▶ _Exercise aim_
Return all lines from the listing below that include the word "evidence".

▶ _Given records_
+ + + + +

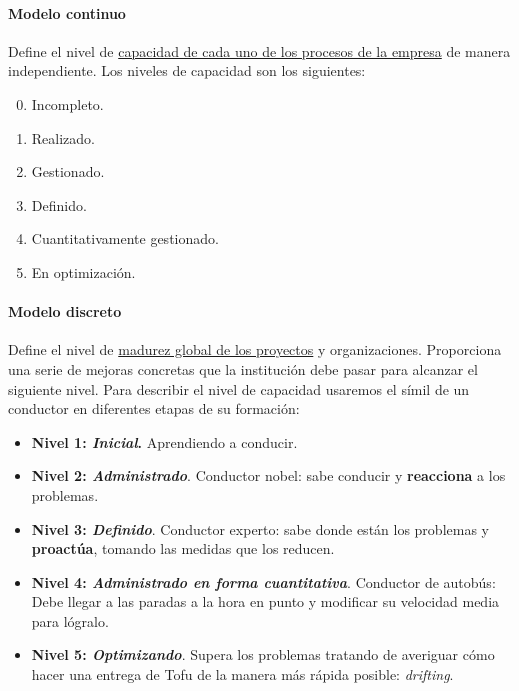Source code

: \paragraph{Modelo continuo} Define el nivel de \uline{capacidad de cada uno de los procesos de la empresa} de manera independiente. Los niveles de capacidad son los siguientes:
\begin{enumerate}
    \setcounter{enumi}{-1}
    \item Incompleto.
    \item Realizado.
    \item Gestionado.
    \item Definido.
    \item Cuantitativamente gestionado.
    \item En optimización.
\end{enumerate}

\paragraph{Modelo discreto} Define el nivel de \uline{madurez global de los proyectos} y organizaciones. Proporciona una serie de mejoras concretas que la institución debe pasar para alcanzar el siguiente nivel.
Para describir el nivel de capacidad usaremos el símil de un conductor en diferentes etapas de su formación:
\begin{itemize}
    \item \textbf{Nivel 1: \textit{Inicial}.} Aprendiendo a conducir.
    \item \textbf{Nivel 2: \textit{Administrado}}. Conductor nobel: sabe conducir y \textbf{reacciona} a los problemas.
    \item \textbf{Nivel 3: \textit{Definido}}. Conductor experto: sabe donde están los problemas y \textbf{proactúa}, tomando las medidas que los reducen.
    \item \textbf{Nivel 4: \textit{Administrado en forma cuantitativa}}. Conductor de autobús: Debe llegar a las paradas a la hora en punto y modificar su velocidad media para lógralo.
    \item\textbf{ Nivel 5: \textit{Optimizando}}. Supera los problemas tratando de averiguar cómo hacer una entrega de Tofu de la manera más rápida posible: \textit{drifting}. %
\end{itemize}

+ + + + +

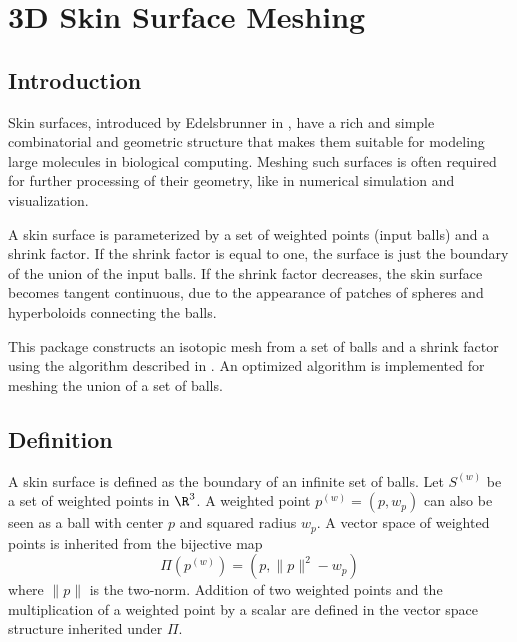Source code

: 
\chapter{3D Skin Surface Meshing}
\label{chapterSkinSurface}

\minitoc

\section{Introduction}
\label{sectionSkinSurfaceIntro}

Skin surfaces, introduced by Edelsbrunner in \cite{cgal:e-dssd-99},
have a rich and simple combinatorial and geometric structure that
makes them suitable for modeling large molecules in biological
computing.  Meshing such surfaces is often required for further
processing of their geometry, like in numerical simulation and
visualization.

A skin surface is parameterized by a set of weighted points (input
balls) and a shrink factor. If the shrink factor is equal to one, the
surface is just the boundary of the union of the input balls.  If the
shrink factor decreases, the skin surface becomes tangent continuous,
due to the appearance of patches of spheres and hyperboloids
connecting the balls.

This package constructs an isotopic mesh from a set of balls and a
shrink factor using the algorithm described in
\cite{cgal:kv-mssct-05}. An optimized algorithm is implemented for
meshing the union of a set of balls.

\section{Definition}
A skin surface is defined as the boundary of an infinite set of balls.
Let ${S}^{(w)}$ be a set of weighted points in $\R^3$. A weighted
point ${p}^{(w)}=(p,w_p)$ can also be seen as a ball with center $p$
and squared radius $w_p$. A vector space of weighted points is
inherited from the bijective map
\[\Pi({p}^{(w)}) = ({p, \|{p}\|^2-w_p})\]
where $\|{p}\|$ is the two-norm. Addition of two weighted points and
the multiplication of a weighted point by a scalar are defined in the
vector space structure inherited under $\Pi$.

+ + + + +

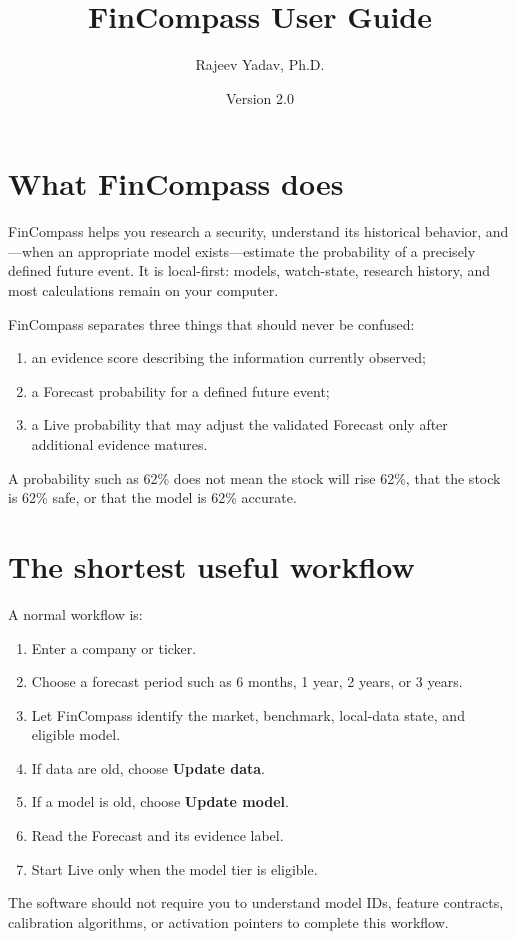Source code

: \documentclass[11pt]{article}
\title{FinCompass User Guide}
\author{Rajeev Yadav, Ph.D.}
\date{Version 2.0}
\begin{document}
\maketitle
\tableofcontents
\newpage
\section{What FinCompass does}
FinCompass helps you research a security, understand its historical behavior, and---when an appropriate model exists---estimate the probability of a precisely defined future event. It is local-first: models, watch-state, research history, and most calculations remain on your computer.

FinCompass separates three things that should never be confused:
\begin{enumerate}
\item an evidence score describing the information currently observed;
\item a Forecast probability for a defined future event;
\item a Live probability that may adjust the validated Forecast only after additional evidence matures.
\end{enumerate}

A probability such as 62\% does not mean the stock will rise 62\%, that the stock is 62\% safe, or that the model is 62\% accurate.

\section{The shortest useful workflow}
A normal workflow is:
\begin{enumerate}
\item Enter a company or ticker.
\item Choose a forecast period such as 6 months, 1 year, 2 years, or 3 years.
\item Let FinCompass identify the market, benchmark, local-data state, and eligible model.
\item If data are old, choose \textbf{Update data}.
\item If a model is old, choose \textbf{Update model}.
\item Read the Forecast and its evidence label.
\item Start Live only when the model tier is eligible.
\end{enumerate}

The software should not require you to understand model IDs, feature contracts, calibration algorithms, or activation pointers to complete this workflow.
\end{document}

+ + + + +

▶ _Result for this exercise_
\item an evidence score describing the information currently observed;
\item a Live probability that may adjust the validated Forecast only after additional evidence matures.
\item Read the Forecast and its evidence label.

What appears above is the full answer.